*** RECORDS ***

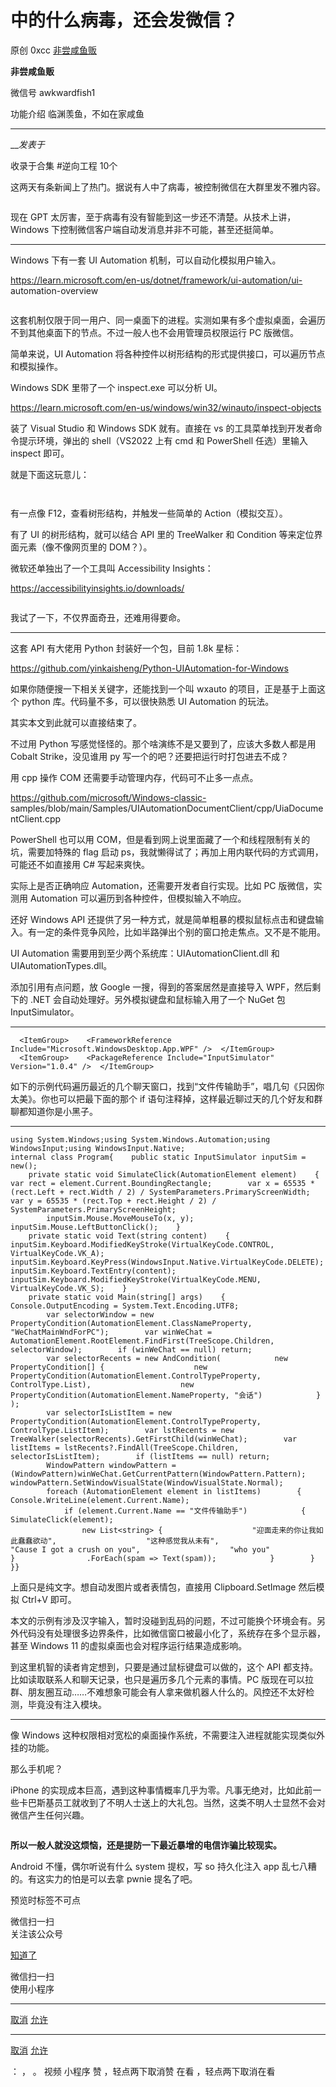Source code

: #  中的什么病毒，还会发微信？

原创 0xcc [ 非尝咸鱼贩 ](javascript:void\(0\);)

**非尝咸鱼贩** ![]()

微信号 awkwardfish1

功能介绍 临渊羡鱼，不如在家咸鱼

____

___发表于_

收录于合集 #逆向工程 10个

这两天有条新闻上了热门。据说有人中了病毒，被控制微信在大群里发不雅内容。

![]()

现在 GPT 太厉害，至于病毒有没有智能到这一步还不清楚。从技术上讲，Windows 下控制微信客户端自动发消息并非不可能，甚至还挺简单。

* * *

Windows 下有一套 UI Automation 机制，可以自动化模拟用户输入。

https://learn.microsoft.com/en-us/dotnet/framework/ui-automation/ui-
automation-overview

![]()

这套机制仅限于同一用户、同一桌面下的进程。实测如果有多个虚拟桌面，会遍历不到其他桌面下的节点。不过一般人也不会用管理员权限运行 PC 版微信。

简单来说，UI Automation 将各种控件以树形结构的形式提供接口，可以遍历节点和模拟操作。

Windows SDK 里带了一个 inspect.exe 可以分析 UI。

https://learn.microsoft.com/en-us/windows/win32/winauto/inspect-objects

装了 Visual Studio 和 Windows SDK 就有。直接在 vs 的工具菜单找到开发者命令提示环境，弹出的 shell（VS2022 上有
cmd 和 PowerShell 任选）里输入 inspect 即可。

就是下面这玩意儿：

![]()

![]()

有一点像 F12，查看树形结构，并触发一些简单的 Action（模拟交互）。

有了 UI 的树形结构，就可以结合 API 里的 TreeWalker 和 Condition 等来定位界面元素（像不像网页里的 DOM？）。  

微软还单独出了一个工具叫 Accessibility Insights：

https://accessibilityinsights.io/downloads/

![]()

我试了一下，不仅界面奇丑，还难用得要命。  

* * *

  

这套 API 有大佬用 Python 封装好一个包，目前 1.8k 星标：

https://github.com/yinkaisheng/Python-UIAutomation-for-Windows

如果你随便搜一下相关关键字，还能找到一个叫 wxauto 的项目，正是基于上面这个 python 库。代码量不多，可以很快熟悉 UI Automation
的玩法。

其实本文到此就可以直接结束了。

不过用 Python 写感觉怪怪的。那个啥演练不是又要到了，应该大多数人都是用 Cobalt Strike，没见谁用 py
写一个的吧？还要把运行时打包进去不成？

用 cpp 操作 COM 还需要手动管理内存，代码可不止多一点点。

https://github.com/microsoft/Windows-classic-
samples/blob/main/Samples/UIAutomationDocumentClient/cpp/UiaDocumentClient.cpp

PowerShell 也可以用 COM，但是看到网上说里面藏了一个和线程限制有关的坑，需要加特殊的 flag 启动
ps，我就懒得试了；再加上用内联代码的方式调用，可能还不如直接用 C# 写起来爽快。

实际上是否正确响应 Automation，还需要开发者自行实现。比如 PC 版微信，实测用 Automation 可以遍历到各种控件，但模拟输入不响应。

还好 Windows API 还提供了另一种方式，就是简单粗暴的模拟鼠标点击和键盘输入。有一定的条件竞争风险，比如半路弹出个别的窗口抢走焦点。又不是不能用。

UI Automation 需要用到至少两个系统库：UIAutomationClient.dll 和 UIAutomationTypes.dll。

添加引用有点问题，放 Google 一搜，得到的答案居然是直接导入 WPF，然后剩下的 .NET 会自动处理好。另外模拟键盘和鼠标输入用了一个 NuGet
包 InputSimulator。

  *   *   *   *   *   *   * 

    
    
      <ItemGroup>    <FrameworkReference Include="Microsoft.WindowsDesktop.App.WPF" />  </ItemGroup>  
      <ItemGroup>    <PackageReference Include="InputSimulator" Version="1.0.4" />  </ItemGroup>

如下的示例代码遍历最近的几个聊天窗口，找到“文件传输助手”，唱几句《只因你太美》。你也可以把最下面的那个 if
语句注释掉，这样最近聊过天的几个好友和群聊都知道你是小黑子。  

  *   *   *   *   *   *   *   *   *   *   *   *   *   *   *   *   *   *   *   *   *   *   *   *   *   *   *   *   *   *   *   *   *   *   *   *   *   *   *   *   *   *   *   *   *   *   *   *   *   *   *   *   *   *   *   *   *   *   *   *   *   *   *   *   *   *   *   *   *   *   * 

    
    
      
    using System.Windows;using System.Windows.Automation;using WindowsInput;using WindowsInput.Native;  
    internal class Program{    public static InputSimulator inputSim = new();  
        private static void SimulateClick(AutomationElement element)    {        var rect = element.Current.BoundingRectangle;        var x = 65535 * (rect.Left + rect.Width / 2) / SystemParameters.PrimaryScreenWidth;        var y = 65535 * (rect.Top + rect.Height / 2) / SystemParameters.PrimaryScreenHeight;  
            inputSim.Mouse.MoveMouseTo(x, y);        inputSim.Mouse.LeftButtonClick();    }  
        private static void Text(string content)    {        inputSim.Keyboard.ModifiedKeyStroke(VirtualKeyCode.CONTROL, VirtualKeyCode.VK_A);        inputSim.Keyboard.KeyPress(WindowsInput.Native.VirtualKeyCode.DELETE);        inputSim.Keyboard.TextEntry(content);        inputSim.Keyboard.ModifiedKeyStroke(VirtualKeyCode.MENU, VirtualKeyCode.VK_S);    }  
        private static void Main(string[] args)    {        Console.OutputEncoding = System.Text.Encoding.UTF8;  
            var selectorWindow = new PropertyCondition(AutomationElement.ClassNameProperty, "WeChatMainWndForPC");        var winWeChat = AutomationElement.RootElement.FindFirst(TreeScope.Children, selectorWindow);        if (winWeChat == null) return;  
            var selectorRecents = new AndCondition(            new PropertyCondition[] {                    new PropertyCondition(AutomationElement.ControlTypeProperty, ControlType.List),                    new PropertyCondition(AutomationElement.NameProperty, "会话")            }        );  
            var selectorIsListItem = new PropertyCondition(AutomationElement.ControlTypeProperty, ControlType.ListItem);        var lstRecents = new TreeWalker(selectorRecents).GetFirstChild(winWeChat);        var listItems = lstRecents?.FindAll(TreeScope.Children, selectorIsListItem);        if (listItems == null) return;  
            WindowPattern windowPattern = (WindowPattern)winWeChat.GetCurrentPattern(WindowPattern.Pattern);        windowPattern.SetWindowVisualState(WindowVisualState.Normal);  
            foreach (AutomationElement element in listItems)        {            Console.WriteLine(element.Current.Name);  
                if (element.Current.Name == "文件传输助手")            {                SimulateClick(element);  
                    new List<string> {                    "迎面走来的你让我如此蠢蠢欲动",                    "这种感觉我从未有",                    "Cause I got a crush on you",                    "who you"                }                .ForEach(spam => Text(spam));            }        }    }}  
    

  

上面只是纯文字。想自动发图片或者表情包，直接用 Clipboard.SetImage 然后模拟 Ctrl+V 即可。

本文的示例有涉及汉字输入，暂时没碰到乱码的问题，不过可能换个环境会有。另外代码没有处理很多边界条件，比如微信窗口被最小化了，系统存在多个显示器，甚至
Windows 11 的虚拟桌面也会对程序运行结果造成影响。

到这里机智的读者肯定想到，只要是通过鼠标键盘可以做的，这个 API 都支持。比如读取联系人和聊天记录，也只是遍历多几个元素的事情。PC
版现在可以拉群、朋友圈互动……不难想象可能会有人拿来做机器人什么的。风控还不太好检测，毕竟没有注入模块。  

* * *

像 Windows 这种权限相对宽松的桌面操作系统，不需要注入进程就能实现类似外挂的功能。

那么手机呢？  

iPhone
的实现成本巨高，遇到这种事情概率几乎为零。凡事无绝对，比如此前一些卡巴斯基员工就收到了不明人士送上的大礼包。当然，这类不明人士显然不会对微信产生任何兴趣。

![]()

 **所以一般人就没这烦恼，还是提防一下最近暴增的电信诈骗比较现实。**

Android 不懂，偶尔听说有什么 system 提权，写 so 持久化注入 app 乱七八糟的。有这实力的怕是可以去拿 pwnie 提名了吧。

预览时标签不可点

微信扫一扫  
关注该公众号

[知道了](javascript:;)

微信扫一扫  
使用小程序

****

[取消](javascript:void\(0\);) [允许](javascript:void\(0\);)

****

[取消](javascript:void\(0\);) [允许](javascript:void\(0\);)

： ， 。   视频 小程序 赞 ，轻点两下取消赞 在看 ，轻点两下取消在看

*** End of RECORDS ***

» **EXERCISE GOAL**:
The required answer is the run of lines above, starting at the line with "实际上是否正确响应 Automation，还需要开发者自行实现。比如 PC" and ending at the line with "inputSim = new();", reproduced exactly with both ends.

» **ANSWER BELOW**:
实际上是否正确响应 Automation，还需要开发者自行实现。比如 PC 版微信，实测用 Automation 可以遍历到各种控件，但模拟输入不响应。

还好 Windows API 还提供了另一种方式，就是简单粗暴的模拟鼠标点击和键盘输入。有一定的条件竞争风险，比如半路弹出个别的窗口抢走焦点。又不是不能用。

UI Automation 需要用到至少两个系统库：UIAutomationClient.dll 和 UIAutomationTypes.dll。

添加引用有点问题，放 Google 一搜，得到的答案居然是直接导入 WPF，然后剩下的 .NET 会自动处理好。另外模拟键盘和鼠标输入用了一个 NuGet
包 InputSimulator。

  *   *   *   *   *   *   * 

    
    
      <ItemGroup>    <FrameworkReference Include="Microsoft.WindowsDesktop.App.WPF" />  </ItemGroup>  
      <ItemGroup>    <PackageReference Include="InputSimulator" Version="1.0.4" />  </ItemGroup>

如下的示例代码遍历最近的几个聊天窗口，找到“文件传输助手”，唱几句《只因你太美》。你也可以把最下面的那个 if
语句注释掉，这样最近聊过天的几个好友和群聊都知道你是小黑子。  

  *   *   *   *   *   *   *   *   *   *   *   *   *   *   *   *   *   *   *   *   *   *   *   *   *   *   *   *   *   *   *   *   *   *   *   *   *   *   *   *   *   *   *   *   *   *   *   *   *   *   *   *   *   *   *   *   *   *   *   *   *   *   *   *   *   *   *   *   *   *   * 

    
    
      
    using System.Windows;using System.Windows.Automation;using WindowsInput;using WindowsInput.Native;  
    internal class Program{    public static InputSimulator inputSim = new();  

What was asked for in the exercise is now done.